Retoques para “ganar” confianza

Última actualización 24/06/2008@12:52:45 GMT+1
La mosca es probablemente la reina indiscutible de nuestra afición. es la encargada de dar confianza al pescador y sensación de alimento al pez. precisamente de esa unión -cómo conjugar ambos elementos- es de lo que intentaremos arrojar un poco más de luz.

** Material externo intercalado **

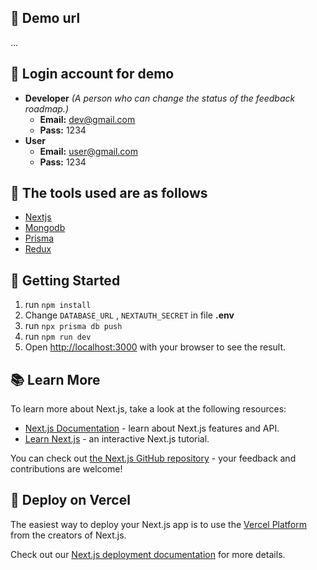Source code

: ## 🎉 Demo url

...

## 🔑 Login account for demo

-   **Developer** _(A person who can change the status of the feedback roadmap.)_
    -   **Email:** dev@gmail.com
    -   **Pass:** 1234
-   **User**
    -   **Email:** user@gmail.com
    -   **Pass:** 1234

## 📌 The tools used are as follows

-   [Nextjs](https://nextjs.org/)
-   [Mongodb](https://www.mongodb.com/)
-   [Prisma](https://www.prisma.io/)
-   [Redux](https://redux.js.org/)

## 🚀 Getting Started

1. run `npm install`
2. Change `DATABASE_URL` , `NEXTAUTH_SECRET` in file **.env**
3. run `npx prisma db push`
4. run `npm run dev`
5. Open [http://localhost:3000](http://localhost:3000) with your browser to see the result.

## 📚 Learn More

To learn more about Next.js, take a look at the following resources:

-   [Next.js Documentation](https://nextjs.org/docs) - learn about Next.js features and API.
-   [Learn Next.js](https://nextjs.org/learn) - an interactive Next.js tutorial.

You can check out [the Next.js GitHub repository](https://github.com/vercel/next.js/) - your feedback and contributions are welcome!

## 🛫 Deploy on Vercel

The easiest way to deploy your Next.js app is to use the [Vercel Platform](https://vercel.com/new?utm_medium=default-template&filter=next.js&utm_source=create-next-app&utm_campaign=create-next-app-readme) from the creators of Next.js.

Check out our [Next.js deployment documentation](https://nextjs.org/docs/deployment) for more details.
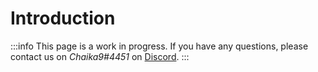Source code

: # Introduction

:::info
This page is a work in progress. If you have any questions, please contact us on *Chaika9#4451* on [Discord](https://discord.com/).
:::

Texto y fotos: Juan José Jódar
Para mí, es vital confiar en las moscas artificiales que utilizo en los días de pesca. Tal vez en una jornada normal no le dé más importancia de la que deba tener, pero en el momento en que asisto a cualquier tipo de campeonato pasa a ser un elemento vital. Necesito confiar plenamente en mis moscas y el ejemplo más claro lo tengo cuando al abrir mis cajas, una vez tras otra, la vista se va en busca de esos determinados modelos en los que uno confía plenamente, esos que siempre te sacan de un apuro y que, sin lugar a dudas, se han ganado un puesto de honor en cada caja.

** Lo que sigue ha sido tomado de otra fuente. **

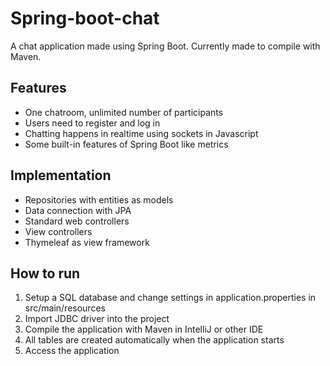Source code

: # Spring-boot-chat
A chat application made using Spring Boot. Currently made to compile with Maven.
## Features
* One chatroom, unlimited number of participants
* Users need to register and log in
* Chatting happens in realtime using sockets in Javascript
* Some built-in features of Spring Boot like metrics

## Implementation
* Repositories with entities as models
* Data connection with JPA
* Standard web controllers
* View controllers
* Thymeleaf as view framework

## How to run
1. Setup a SQL database and change settings in application.properties in src/main/resources
2. Import JDBC driver into the project
3. Compile the application with Maven in IntelliJ or other IDE
4. All tables are created automatically when the application starts
5. Access the application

La confianza en un modelo en concreto se consigue sólo de dos formas. El primero y más importante, es que consiga capturas en acción de pesca, y el segundo es que nos sintamos a gusto pescando con él. Tal vez, esta segunda característica con el tiempo tiene tanta o más importancia que la primera, porque ¿de qué sirve una mosca fantástica, que pesca infinitamente bien, si cada vez que pasa por un chorro no somos capaces de diferenciarla del resto del agua?, ¿de qué sirven esas moscas que mueven pesca por doquier, pero por muy bien que posemos o buena vista que tengamos, no seamos capaces de verlas derivar?
Se trata de un elemento de primer orden, tal vez el más importante en una mosca artificial: su capacidad de resaltar sobre el agua por muy pequeña que sea. No hay peor jornada de pesca que aquella en la que sólo vemos por dónde anda la mosca cuando un pez rompe la superficie para tomarla, que en la mayoría de los casos no seremos capaces de clavar por tensar nuestra línea tarde, cuando la trucha ya habrá notado el engaño y habrá escupido la artificial.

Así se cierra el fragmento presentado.